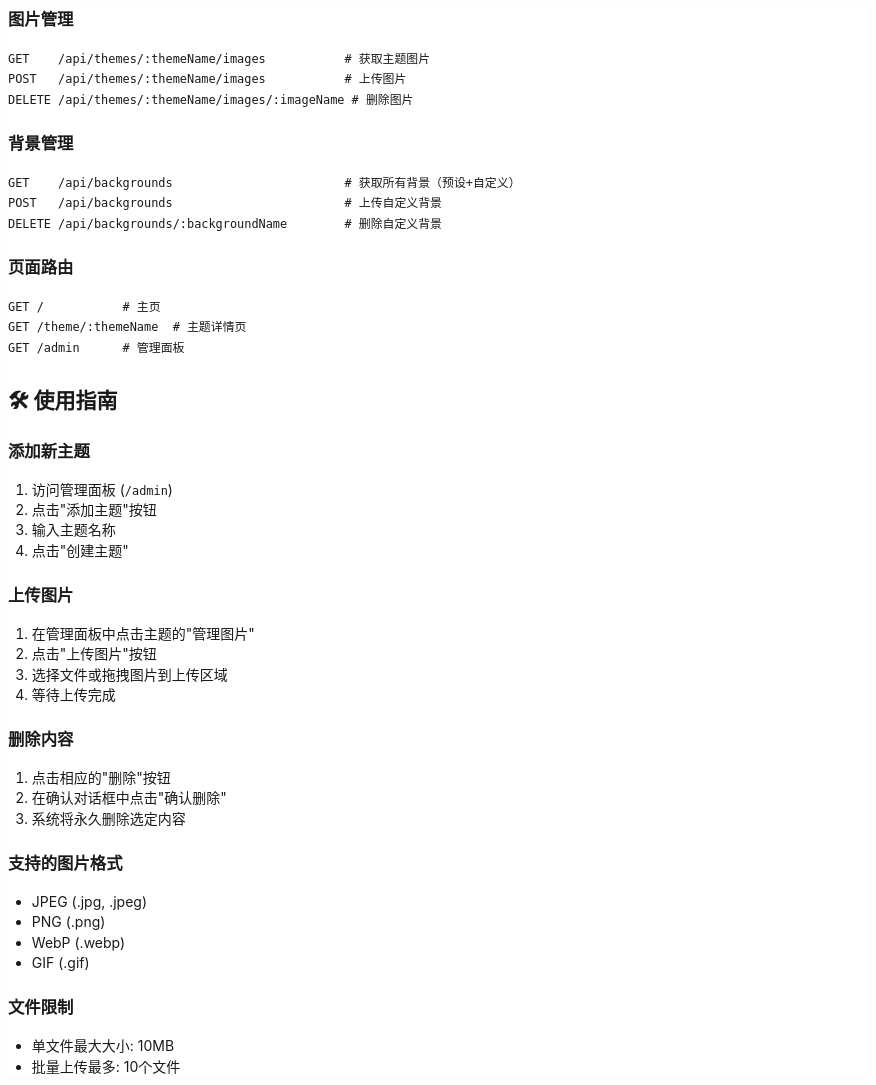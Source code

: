 ### 图片管理
```
GET    /api/themes/:themeName/images           # 获取主题图片
POST   /api/themes/:themeName/images           # 上传图片
DELETE /api/themes/:themeName/images/:imageName # 删除图片
```

### 背景管理
```
GET    /api/backgrounds                        # 获取所有背景（预设+自定义）
POST   /api/backgrounds                        # 上传自定义背景
DELETE /api/backgrounds/:backgroundName        # 删除自定义背景
```

### 页面路由
```
GET /           # 主页
GET /theme/:themeName  # 主题详情页
GET /admin      # 管理面板
```

## 🛠️ 使用指南

### 添加新主题
1. 访问管理面板 (`/admin`)
2. 点击"添加主题"按钮
3. 输入主题名称
4. 点击"创建主题"

### 上传图片
1. 在管理面板中点击主题的"管理图片"
2. 点击"上传图片"按钮
3. 选择文件或拖拽图片到上传区域
4. 等待上传完成

### 删除内容
1. 点击相应的"删除"按钮
2. 在确认对话框中点击"确认删除"
3. 系统将永久删除选定内容

### 支持的图片格式
- JPEG (.jpg, .jpeg)
- PNG (.png)
- WebP (.webp)
- GIF (.gif)

### 文件限制
- 单文件最大大小: 10MB
- 批量上传最多: 10个文件

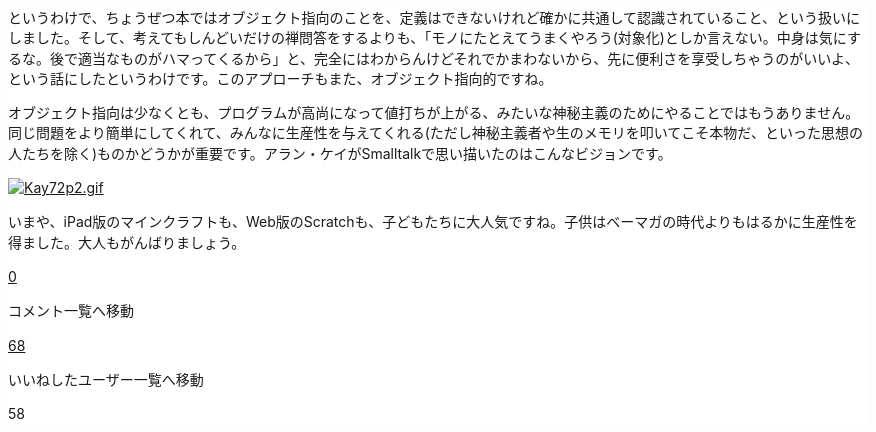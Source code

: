というわけで、ちょうぜつ本ではオブジェクト指向のことを、定義はできないけれど確かに共通して認識されていること、という扱いにしました。そして、考えてもしんどいだけの禅問答をするよりも、「モノにたとえてうまくやろう(対象化)としか言えない。中身は気にするな。後で適当なものがハマってくるから」と、完全にはわからんけどそれでかまわないから、先に便利さを享受しちゃうのがいいよ、という話にしたというわけです。このアプローチもまた、オブジェクト指向的ですね。

オブジェクト指向は少なくとも、プログラムが高尚になって値打ちが上がる、みたいな神秘主義のためにやることではもうありません。同じ問題をより簡単にしてくれて、みんなに生産性を与えてくれる(ただし神秘主義者や生のメモリを叩いてこそ本物だ、といった思想の人たちを除く)ものかどうかが重要です。アラン・ケイがSmalltalkで思い描いたのはこんなビジョンです。

[![Kay72p2.gif](https://qiita-user-contents.imgix.net/https%3A%2F%2Fqiita-image-store.s3.ap-northeast-1.amazonaws.com%2F0%2F11525%2Fb4853091-3e62-03e1-6d13-8ce8b9134692.gif?ixlib=rb-4.0.0&auto=format&gif-q=60&q=75&s=4d79df9ffe177d9654f6f0d6dd59c608)](https://qiita-user-contents.imgix.net/https%3A%2F%2Fqiita-image-store.s3.ap-northeast-1.amazonaws.com%2F0%2F11525%2Fb4853091-3e62-03e1-6d13-8ce8b9134692.gif?ixlib=rb-4.0.0&auto=format&gif-q=60&q=75&s=4d79df9ffe177d9654f6f0d6dd59c608)

いまや、iPad版のマインクラフトも、Web版のScratchも、子どもたちに大人気ですね。子供はベーマガの時代よりもはるかに生産性を得ました。大人もがんばりましょう。

[0](https://qiita.com/tanakahisateru/items/#comments)

コメント一覧へ移動

[68](https://qiita.com/tanakahisateru/items/a2522e0823e2440ff207/likers)

いいねしたユーザー一覧へ移動

58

THE PROBLEM -
Look for the word "themes". Copy out every line of the data that has it.

WRITTEN ANSWER -
GET    /api/themes/:themeName/images           # 获取主题图片
POST   /api/themes/:themeName/images           # 上传图片
DELETE /api/themes/:themeName/images/:imageName # 删除图片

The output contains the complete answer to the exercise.